Check every line below for the word "includegraphics" and copy the ones that have it.

——————

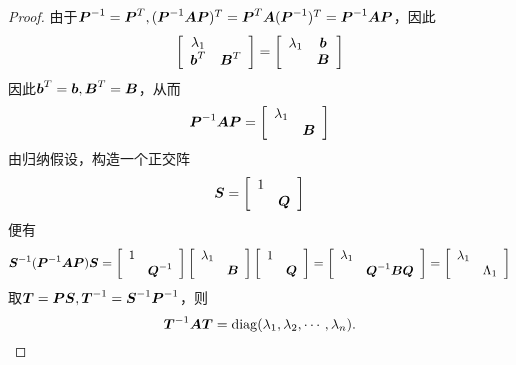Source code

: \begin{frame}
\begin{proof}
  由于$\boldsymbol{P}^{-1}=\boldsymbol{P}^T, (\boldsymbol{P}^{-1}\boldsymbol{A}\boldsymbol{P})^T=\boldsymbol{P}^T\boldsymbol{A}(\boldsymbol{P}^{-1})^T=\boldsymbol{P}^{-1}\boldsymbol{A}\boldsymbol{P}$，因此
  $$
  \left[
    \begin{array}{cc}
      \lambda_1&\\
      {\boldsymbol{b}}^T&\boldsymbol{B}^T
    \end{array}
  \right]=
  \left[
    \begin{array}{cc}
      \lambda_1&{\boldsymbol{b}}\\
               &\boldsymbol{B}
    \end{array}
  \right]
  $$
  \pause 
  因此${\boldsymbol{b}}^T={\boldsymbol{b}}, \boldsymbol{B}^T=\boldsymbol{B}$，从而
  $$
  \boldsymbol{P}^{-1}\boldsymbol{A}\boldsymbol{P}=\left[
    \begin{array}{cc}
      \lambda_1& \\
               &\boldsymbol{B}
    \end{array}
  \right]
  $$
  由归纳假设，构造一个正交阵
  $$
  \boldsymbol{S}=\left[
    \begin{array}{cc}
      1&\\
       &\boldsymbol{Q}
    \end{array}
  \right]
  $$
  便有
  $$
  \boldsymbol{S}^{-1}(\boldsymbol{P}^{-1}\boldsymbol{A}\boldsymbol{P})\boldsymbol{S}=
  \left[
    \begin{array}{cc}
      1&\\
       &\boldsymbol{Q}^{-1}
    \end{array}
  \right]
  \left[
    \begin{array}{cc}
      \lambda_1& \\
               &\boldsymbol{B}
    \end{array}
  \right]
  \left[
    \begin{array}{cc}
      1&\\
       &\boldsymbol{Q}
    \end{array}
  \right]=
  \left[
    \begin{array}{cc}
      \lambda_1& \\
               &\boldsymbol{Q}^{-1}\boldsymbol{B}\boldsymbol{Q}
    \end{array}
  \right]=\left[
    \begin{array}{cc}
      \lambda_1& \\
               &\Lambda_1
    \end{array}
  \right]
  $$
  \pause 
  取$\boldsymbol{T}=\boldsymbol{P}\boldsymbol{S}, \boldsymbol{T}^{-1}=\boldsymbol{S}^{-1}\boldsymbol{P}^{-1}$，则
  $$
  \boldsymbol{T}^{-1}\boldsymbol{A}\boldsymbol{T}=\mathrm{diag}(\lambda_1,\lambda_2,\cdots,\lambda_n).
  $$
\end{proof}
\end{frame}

——————

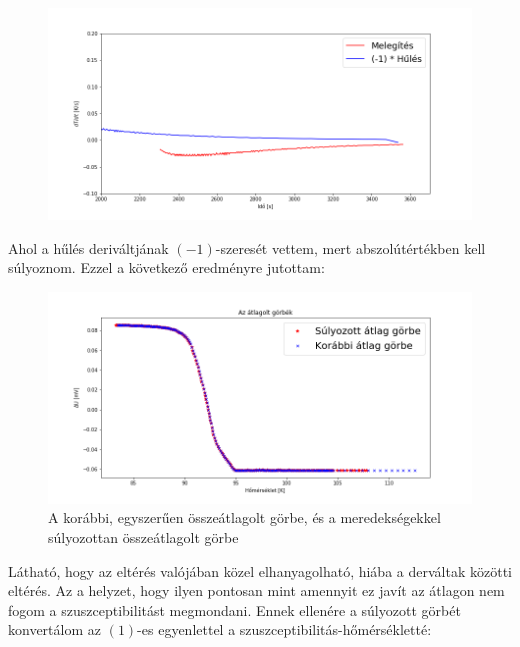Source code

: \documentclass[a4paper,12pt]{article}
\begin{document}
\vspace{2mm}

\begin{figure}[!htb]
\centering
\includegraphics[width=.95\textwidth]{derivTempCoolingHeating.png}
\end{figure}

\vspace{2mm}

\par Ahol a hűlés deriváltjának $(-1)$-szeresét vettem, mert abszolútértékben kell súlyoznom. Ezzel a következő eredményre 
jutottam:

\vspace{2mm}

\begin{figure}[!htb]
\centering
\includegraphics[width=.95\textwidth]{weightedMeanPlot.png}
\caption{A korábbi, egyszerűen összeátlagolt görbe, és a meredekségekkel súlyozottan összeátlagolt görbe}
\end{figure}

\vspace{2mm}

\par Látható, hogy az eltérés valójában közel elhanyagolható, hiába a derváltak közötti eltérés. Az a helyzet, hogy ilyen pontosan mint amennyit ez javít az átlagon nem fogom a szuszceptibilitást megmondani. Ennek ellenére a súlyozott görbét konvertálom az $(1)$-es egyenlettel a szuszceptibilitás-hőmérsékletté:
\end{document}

——————

• _Result of this task_:
\includegraphics[width=.95\textwidth]{derivTempCoolingHeating.png}
\includegraphics[width=.95\textwidth]{weightedMeanPlot.png}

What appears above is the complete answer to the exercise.